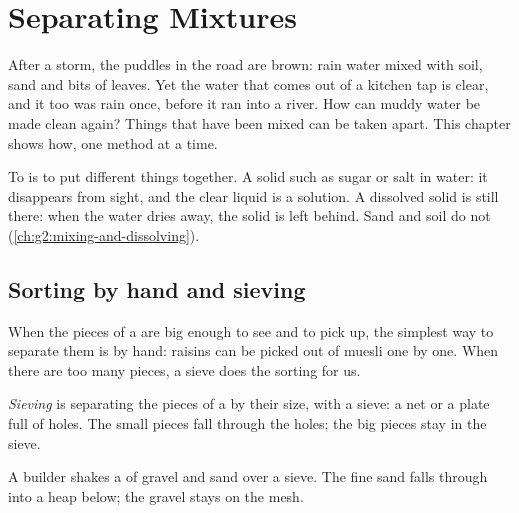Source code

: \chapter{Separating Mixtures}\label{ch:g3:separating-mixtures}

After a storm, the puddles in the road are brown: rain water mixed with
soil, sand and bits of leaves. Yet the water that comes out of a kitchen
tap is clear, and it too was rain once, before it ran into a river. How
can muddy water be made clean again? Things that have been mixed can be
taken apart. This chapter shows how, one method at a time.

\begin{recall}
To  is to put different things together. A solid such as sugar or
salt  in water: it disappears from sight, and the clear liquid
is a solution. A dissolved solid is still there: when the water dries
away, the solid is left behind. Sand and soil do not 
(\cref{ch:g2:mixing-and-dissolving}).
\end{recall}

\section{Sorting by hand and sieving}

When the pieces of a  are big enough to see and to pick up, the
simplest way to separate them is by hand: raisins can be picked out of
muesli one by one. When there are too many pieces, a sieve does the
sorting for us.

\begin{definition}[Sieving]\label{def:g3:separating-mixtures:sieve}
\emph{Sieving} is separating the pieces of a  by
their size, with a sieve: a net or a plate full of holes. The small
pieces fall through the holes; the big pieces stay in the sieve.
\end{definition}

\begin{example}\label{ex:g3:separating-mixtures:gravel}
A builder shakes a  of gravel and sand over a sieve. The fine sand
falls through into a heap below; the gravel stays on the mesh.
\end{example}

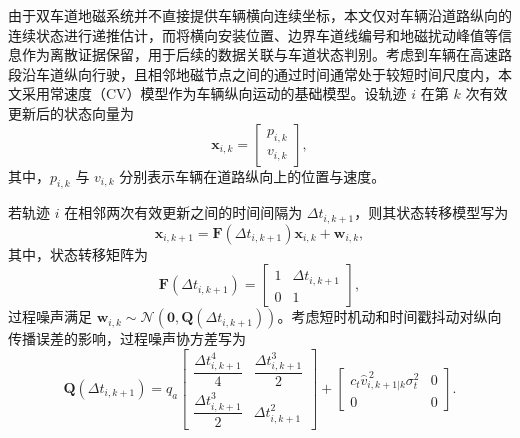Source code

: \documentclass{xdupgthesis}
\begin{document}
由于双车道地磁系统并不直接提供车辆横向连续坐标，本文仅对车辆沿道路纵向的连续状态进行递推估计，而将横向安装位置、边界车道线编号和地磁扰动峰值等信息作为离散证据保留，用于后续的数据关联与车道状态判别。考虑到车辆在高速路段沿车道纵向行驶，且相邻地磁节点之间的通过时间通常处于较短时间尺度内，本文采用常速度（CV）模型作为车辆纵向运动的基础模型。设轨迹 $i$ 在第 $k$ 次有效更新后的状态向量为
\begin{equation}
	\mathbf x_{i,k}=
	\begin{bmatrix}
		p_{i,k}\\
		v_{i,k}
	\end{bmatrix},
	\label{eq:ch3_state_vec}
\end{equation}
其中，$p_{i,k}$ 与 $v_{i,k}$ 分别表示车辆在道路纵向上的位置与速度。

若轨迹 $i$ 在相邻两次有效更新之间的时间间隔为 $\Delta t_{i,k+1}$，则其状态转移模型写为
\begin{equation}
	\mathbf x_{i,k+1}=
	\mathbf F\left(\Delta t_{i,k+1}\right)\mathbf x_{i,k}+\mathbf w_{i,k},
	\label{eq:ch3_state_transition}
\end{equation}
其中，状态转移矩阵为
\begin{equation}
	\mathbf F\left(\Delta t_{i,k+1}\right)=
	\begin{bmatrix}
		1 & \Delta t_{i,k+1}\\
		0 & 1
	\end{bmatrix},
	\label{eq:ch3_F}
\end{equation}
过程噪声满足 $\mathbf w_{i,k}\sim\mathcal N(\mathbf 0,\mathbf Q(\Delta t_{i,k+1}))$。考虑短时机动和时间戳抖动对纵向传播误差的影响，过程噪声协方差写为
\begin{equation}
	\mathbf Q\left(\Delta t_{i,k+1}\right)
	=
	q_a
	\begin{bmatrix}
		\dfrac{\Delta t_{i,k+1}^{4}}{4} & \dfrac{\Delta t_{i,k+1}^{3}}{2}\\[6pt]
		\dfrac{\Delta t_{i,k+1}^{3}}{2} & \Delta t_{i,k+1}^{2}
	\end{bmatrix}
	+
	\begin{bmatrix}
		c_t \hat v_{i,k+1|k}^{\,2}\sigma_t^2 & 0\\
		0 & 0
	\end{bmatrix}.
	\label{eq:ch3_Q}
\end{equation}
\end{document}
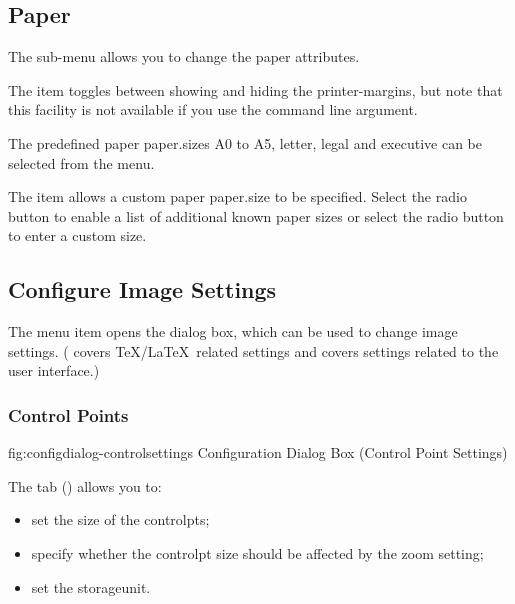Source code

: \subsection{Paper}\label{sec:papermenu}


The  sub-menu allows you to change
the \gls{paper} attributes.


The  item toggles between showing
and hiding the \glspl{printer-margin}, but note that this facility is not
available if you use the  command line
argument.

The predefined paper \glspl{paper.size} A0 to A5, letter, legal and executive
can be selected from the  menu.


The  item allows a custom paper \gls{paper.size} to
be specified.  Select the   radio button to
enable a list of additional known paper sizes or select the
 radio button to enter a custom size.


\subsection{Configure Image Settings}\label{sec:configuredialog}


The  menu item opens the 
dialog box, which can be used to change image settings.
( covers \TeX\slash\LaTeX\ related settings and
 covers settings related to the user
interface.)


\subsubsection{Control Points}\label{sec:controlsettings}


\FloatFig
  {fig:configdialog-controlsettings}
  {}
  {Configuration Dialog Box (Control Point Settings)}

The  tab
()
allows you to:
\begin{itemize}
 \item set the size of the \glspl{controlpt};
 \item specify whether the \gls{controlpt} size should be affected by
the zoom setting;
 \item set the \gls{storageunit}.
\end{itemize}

- - - -

● **What is being asked**: Take every line from the data that includes the word "custom".

● **Solution**:
The  item allows a custom paper \gls{paper.size} to
 radio button to enter a custom size.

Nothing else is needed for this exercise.